# VLC & Poor DVD Playback



## jp1203 (Jul 21, 2005)

There are two problems I have been having with VLC Media Player:

1.	(This has always been this way, even after I completely wiped the hard disk and reinstalled everything) VLC will not play DVDs on my account (Administrator Group) It plays the audio, but the video is grey. On the Administrator Account, it plays them with video and audio.
2.	Just lately, after no real changes to the system, VLC has been playing DVDs in a very choppy manner. I have re-installed the latest version, and stopped all unnecessary running processes. It seems to pause quickly every half second or so sometimes, but other times it's like a game that isn't running right-the movement is just choppy and unsteady. 

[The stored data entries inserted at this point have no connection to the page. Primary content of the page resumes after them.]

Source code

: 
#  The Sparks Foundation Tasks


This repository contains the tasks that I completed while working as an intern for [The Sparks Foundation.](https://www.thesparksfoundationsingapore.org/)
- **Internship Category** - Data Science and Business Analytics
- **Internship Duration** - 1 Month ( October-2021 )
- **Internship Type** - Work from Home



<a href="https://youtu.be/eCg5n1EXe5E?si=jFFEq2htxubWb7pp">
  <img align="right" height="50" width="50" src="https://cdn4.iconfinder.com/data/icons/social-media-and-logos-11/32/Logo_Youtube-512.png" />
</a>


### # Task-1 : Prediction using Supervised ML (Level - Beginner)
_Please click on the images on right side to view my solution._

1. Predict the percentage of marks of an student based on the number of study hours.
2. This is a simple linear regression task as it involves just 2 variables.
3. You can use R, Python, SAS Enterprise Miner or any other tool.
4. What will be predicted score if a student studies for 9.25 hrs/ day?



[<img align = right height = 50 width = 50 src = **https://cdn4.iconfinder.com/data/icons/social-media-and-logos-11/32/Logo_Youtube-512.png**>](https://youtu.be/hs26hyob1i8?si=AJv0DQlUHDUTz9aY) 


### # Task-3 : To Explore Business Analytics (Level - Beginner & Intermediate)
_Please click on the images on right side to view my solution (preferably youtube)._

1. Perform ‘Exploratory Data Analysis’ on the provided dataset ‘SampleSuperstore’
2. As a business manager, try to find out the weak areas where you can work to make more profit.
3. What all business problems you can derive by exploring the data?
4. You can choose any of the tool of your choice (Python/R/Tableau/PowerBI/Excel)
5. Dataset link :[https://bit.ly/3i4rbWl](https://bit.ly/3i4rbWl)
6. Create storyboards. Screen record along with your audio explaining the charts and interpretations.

What could be causing this and how would I fix it?

Thanks,
J.S.


----------



## justfei (Mar 15, 2005)

im not too sure about this but maybe check the menu bar --> video --> video track

sometimes you can choose which track to play.

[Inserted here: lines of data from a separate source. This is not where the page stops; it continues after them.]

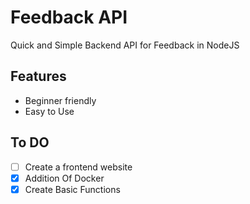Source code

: # Feedback API
Quick and Simple Backend API for Feedback in NodeJS 

## Features 
- Beginner friendly
- Easy to Use

## To DO
- [ ] Create a frontend website 
- [x] Addition Of Docker
- [x] Create Basic Functions
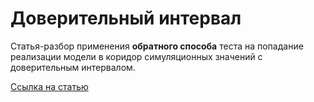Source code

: # Доверительный интервал

Статья-разбор применения **обратного способа** теста на попадание реализации модели в коридор симуляционных значений с доверительным интервалом.

[Ссылка на статью]([https://link-url-here.org](https://uralman.github.io/Confidence-interval/))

i had a problem with my video's audio so then i realised that i could change its track under the audio options, then it worked fine.

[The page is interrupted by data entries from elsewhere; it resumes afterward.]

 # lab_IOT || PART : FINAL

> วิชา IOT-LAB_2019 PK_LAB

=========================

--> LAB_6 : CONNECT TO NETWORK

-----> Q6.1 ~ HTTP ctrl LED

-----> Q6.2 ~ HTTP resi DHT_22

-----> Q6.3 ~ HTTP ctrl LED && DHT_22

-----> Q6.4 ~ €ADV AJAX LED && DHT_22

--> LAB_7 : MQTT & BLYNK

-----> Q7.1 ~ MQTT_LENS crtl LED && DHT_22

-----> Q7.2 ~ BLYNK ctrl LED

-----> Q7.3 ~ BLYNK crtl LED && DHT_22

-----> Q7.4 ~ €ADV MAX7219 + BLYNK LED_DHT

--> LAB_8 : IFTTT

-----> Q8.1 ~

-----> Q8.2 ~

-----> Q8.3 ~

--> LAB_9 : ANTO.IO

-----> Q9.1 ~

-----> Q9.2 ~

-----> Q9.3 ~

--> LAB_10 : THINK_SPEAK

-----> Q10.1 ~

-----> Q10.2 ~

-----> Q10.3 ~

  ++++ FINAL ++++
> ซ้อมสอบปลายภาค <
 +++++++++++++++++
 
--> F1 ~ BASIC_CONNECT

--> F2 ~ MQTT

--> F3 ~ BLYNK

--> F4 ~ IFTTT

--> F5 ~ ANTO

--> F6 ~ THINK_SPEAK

anyway just give it a shot, im not really sure, just a random thought!


----------



## MysticEyes (Mar 30, 2002)

Maybe you'll get some answers here:

http://forum.videolan.org/


----------



## jp1203 (Jul 21, 2005)

I tried posting something over there: http://forum.videolan.org/viewtopic.php?t=26474&highlight=

It's five days old and noone's said anything.

Sorry it took so long to reply, I went on vacation then didn't get an E-mail notification for the thread, so since I hadn't tried a movie, I forgot.

I tried your suggestion mister.fei didn't have any luck, thanks anyway.


----------